THE TASK. List each line of the data that holds the string "width", please.

THE DATA.
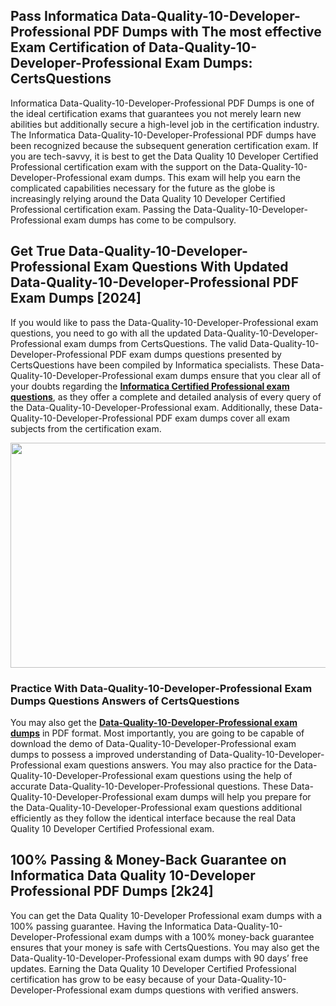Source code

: <h2>Pass Informatica Data-Quality-10-Developer-Professional PDF Dumps with The most effective Exam Certification of Data-Quality-10-Developer-Professional Exam Dumps: CertsQuestions</h2>
<p>Informatica Data-Quality-10-Developer-Professional PDF Dumps is one of the ideal certification exams that guarantees you not merely learn new abilities but additionally secure a high-level job in the certification industry. The Informatica Data-Quality-10-Developer-Professional PDF dumps have been recognized because the subsequent generation certification exam. If you are tech-savvy, it is best to get the Data Quality 10 Developer Certified Professional certification exam with the support on the Data-Quality-10-Developer-Professional exam dumps. This exam will help you earn the complicated capabilities necessary for the future as the globe is increasingly relying around the Data Quality 10 Developer Certified Professional certification exam. Passing the Data-Quality-10-Developer-Professional exam dumps has come to be compulsory.</p>
<h2>Get True Data-Quality-10-Developer-Professional Exam Questions With Updated Data-Quality-10-Developer-Professional PDF Exam Dumps [2024]</h2>
<p>If you would like to pass the Data-Quality-10-Developer-Professional exam questions, you need to go with all the updated Data-Quality-10-Developer-Professional exam dumps from CertsQuestions. The valid Data-Quality-10-Developer-Professional PDF exam dumps questions presented by CertsQuestions have been compiled by Informatica specialists. These Data-Quality-10-Developer-Professional exam dumps ensure that you clear all of your doubts regarding the <strong><a href="https://www.certsquestions.com/informatica-certified-professional-certification.html">Informatica Certified Professional exam questions</a></strong>, as they offer a complete and detailed analysis of every query of the Data-Quality-10-Developer-Professional exam. Additionally, these Data-Quality-10-Developer-Professional PDF exam dumps cover all exam subjects from the certification exam.</p>
<p><img style="display: block; margin-left: auto; margin-right: auto;" src="https://i.imgur.com/53zZ4Bb.png" alt="" width="720" height="360" /></p>
<h3>Practice With Data-Quality-10-Developer-Professional Exam Dumps Questions Answers of CertsQuestions</h3>
<p>You may also get the <a href="https://www.certsquestions.com/Data-Quality-10-Developer-Professional-pdf-dumps.html"><strong>Data-Quality-10-Developer-Professional exam dumps</strong></a> in PDF format. Most importantly, you are going to be capable of download the demo of Data-Quality-10-Developer-Professional exam dumps to possess a improved understanding of Data-Quality-10-Developer-Professional exam questions answers. You may also practice for the Data-Quality-10-Developer-Professional exam questions using the help of accurate Data-Quality-10-Developer-Professional questions. These Data-Quality-10-Developer-Professional exam dumps will help you prepare for the Data-Quality-10-Developer-Professional exam questions additional efficiently as they follow the identical interface because the real Data Quality 10 Developer Certified Professional exam.</p>
<h2>100% Passing &amp; Money-Back Guarantee on Informatica Data Quality 10-Developer Professional PDF Dumps [2k24]</h2>
<p>You can get the Data Quality 10-Developer Professional exam dumps with a 100% passing guarantee. Having the Informatica Data-Quality-10-Developer-Professional exam dumps with a 100% money-back guarantee ensures that your money is safe with CertsQuestions. You may also get the Data-Quality-10-Developer-Professional exam dumps with 90 days&rsquo; free updates. Earning the Data Quality 10 Developer Certified Professional certification has grow to be easy because of your Data-Quality-10-Developer-Professional exam dumps questions with verified answers.</p>
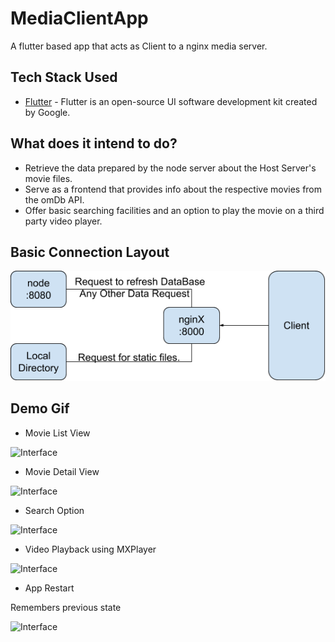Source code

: # MediaClientApp

A flutter based app that acts as Client to a nginx media server.

## Tech Stack Used

* [Flutter](https://flutter.dev/) - Flutter is an open-source UI software development kit created by Google.

## What does it intend to do?

* Retrieve the data prepared by the node server about the Host Server's movie files.
* Serve as a frontend that provides info about the respective movies from the omDb API.
* Offer basic searching facilities and an option to play the movie on a third party video player.

## Basic Connection Layout
 ![basic](ReadmeData/MediaAppArch.png)
## Demo Gif

* Movie List View

![Interface](ReadmeData/ListView.gif)

* Movie Detail View

![Interface](ReadmeData/MovieDetail.gif)

* Search Option

![Interface](ReadmeData/Search.gif)

* Video Playback using MXPlayer

![Interface](ReadmeData/VideoPlayback.gif)

* App Restart 

Remembers previous state

![Interface](ReadmeData/Restart.gif)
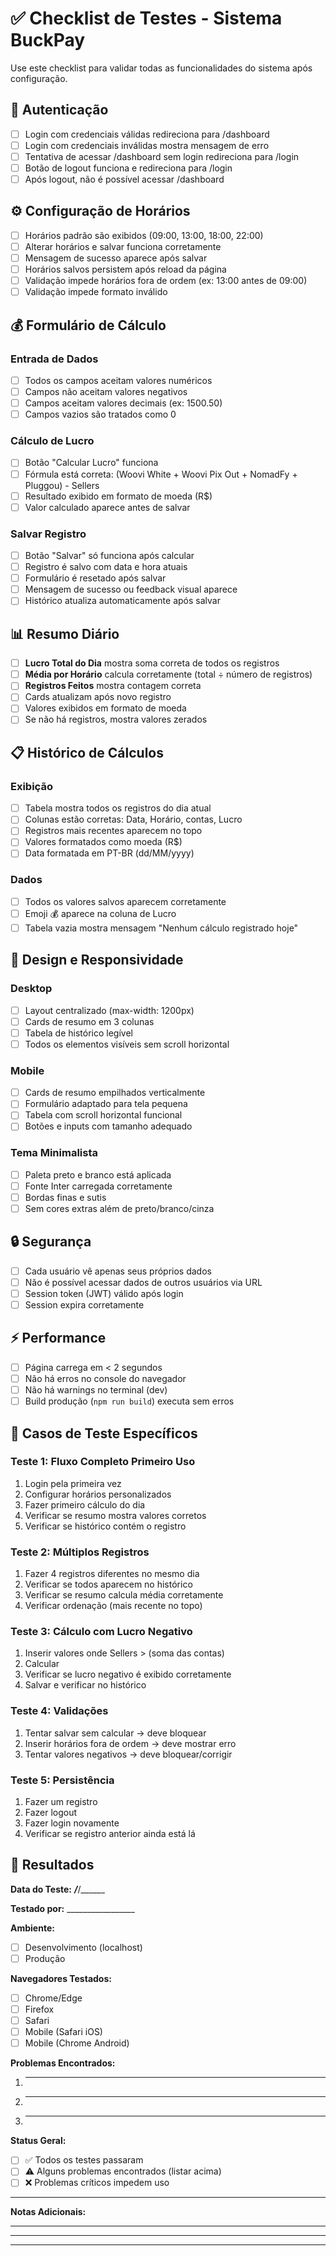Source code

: # ✅ Checklist de Testes - Sistema BuckPay

Use este checklist para validar todas as funcionalidades do sistema após configuração.

## 🔐 Autenticação

- [ ] Login com credenciais válidas redireciona para /dashboard
- [ ] Login com credenciais inválidas mostra mensagem de erro
- [ ] Tentativa de acessar /dashboard sem login redireciona para /login
- [ ] Botão de logout funciona e redireciona para /login
- [ ] Após logout, não é possível acessar /dashboard

## ⚙️ Configuração de Horários

- [ ] Horários padrão são exibidos (09:00, 13:00, 18:00, 22:00)
- [ ] Alterar horários e salvar funciona corretamente
- [ ] Mensagem de sucesso aparece após salvar
- [ ] Horários salvos persistem após reload da página
- [ ] Validação impede horários fora de ordem (ex: 13:00 antes de 09:00)
- [ ] Validação impede formato inválido

## 💰 Formulário de Cálculo

### Entrada de Dados
- [ ] Todos os campos aceitam valores numéricos
- [ ] Campos não aceitam valores negativos
- [ ] Campos aceitam valores decimais (ex: 1500.50)
- [ ] Campos vazios são tratados como 0

### Cálculo de Lucro
- [ ] Botão "Calcular Lucro" funciona
- [ ] Fórmula está correta: (Woovi White + Woovi Pix Out + NomadFy + Pluggou) - Sellers
- [ ] Resultado exibido em formato de moeda (R$)
- [ ] Valor calculado aparece antes de salvar

### Salvar Registro
- [ ] Botão "Salvar" só funciona após calcular
- [ ] Registro é salvo com data e hora atuais
- [ ] Formulário é resetado após salvar
- [ ] Mensagem de sucesso ou feedback visual aparece
- [ ] Histórico atualiza automaticamente após salvar

## 📊 Resumo Diário

- [ ] **Lucro Total do Dia** mostra soma correta de todos os registros
- [ ] **Média por Horário** calcula corretamente (total ÷ número de registros)
- [ ] **Registros Feitos** mostra contagem correta
- [ ] Cards atualizam após novo registro
- [ ] Valores exibidos em formato de moeda
- [ ] Se não há registros, mostra valores zerados

## 📋 Histórico de Cálculos

### Exibição
- [ ] Tabela mostra todos os registros do dia atual
- [ ] Colunas estão corretas: Data, Horário, contas, Lucro
- [ ] Registros mais recentes aparecem no topo
- [ ] Valores formatados como moeda (R$)
- [ ] Data formatada em PT-BR (dd/MM/yyyy)

### Dados
- [ ] Todos os valores salvos aparecem corretamente
- [ ] Emoji 💰 aparece na coluna de Lucro
- [ ] Tabela vazia mostra mensagem "Nenhum cálculo registrado hoje"

## 🎨 Design e Responsividade

### Desktop
- [ ] Layout centralizado (max-width: 1200px)
- [ ] Cards de resumo em 3 colunas
- [ ] Tabela de histórico legível
- [ ] Todos os elementos visíveis sem scroll horizontal

### Mobile
- [ ] Cards de resumo empilhados verticalmente
- [ ] Formulário adaptado para tela pequena
- [ ] Tabela com scroll horizontal funcional
- [ ] Botões e inputs com tamanho adequado

### Tema Minimalista
- [ ] Paleta preto e branco está aplicada
- [ ] Fonte Inter carregada corretamente
- [ ] Bordas finas e sutis
- [ ] Sem cores extras além de preto/branco/cinza

## 🔒 Segurança

- [ ] Cada usuário vê apenas seus próprios dados
- [ ] Não é possível acessar dados de outros usuários via URL
- [ ] Session token (JWT) válido após login
- [ ] Session expira corretamente

## ⚡ Performance

- [ ] Página carrega em < 2 segundos
- [ ] Não há erros no console do navegador
- [ ] Não há warnings no terminal (dev)
- [ ] Build produção (`npm run build`) executa sem erros

## 🧪 Casos de Teste Específicos

### Teste 1: Fluxo Completo Primeiro Uso
1. Login pela primeira vez
2. Configurar horários personalizados
3. Fazer primeiro cálculo do dia
4. Verificar se resumo mostra valores corretos
5. Verificar se histórico contém o registro

### Teste 2: Múltiplos Registros
1. Fazer 4 registros diferentes no mesmo dia
2. Verificar se todos aparecem no histórico
3. Verificar se resumo calcula média corretamente
4. Verificar ordenação (mais recente no topo)

### Teste 3: Cálculo com Lucro Negativo
1. Inserir valores onde Sellers > (soma das contas)
2. Calcular
3. Verificar se lucro negativo é exibido corretamente
4. Salvar e verificar no histórico

### Teste 4: Validações
1. Tentar salvar sem calcular → deve bloquear
2. Inserir horários fora de ordem → deve mostrar erro
3. Tentar valores negativos → deve bloquear/corrigir

### Teste 5: Persistência
1. Fazer um registro
2. Fazer logout
3. Fazer login novamente
4. Verificar se registro anterior ainda está lá

## 📝 Resultados

**Data do Teste:** ___/___/______

**Testado por:** _________________

**Ambiente:**
- [ ] Desenvolvimento (localhost)
- [ ] Produção

**Navegadores Testados:**
- [ ] Chrome/Edge
- [ ] Firefox
- [ ] Safari
- [ ] Mobile (Safari iOS)
- [ ] Mobile (Chrome Android)

**Problemas Encontrados:**

1. _______________________________________________
2. _______________________________________________
3. _______________________________________________

**Status Geral:**
- [ ] ✅ Todos os testes passaram
- [ ] ⚠️ Alguns problemas encontrados (listar acima)
- [ ] ❌ Problemas críticos impedem uso

---

**Notas Adicionais:**

_____________________________________________________
_____________________________________________________
_____________________________________________________





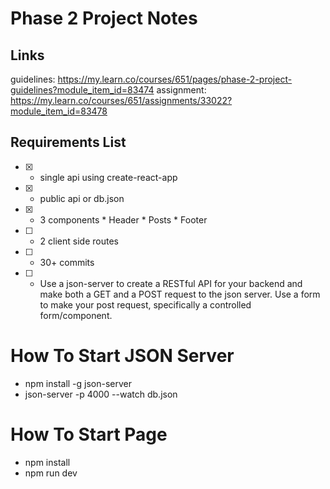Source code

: # Phase 2 Project Notes

## Links
guidelines: https://my.learn.co/courses/651/pages/phase-2-project-guidelines?module_item_id=83474
assignment: https://my.learn.co/courses/651/assignments/33022?module_item_id=83478

## Requirements List
- [X] - single api using create-react-app
- [X] - public api or db.json
- [X] - 3 components
        * Header
        * Posts
        * Footer
- [ ] - 2 client side routes
- [ ] - 30+ commits
- [ ] - Use a json-server to create a RESTful API for your backend and make both a GET and a POST request to the json server. Use a 
        form to make your post request, specifically a controlled form/component. 

# How To Start JSON Server
- npm install -g json-server
- json-server -p 4000 --watch db.json

# How To Start Page
- npm install
- npm run dev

ANSWER TO THE PROBLEM.
<p><img style="display: block; margin-left: auto; margin-right: auto;" src="https://i.imgur.com/53zZ4Bb.png" alt="" width="720" height="360" /></p>
- [ ] Layout centralizado (max-width: 1200px)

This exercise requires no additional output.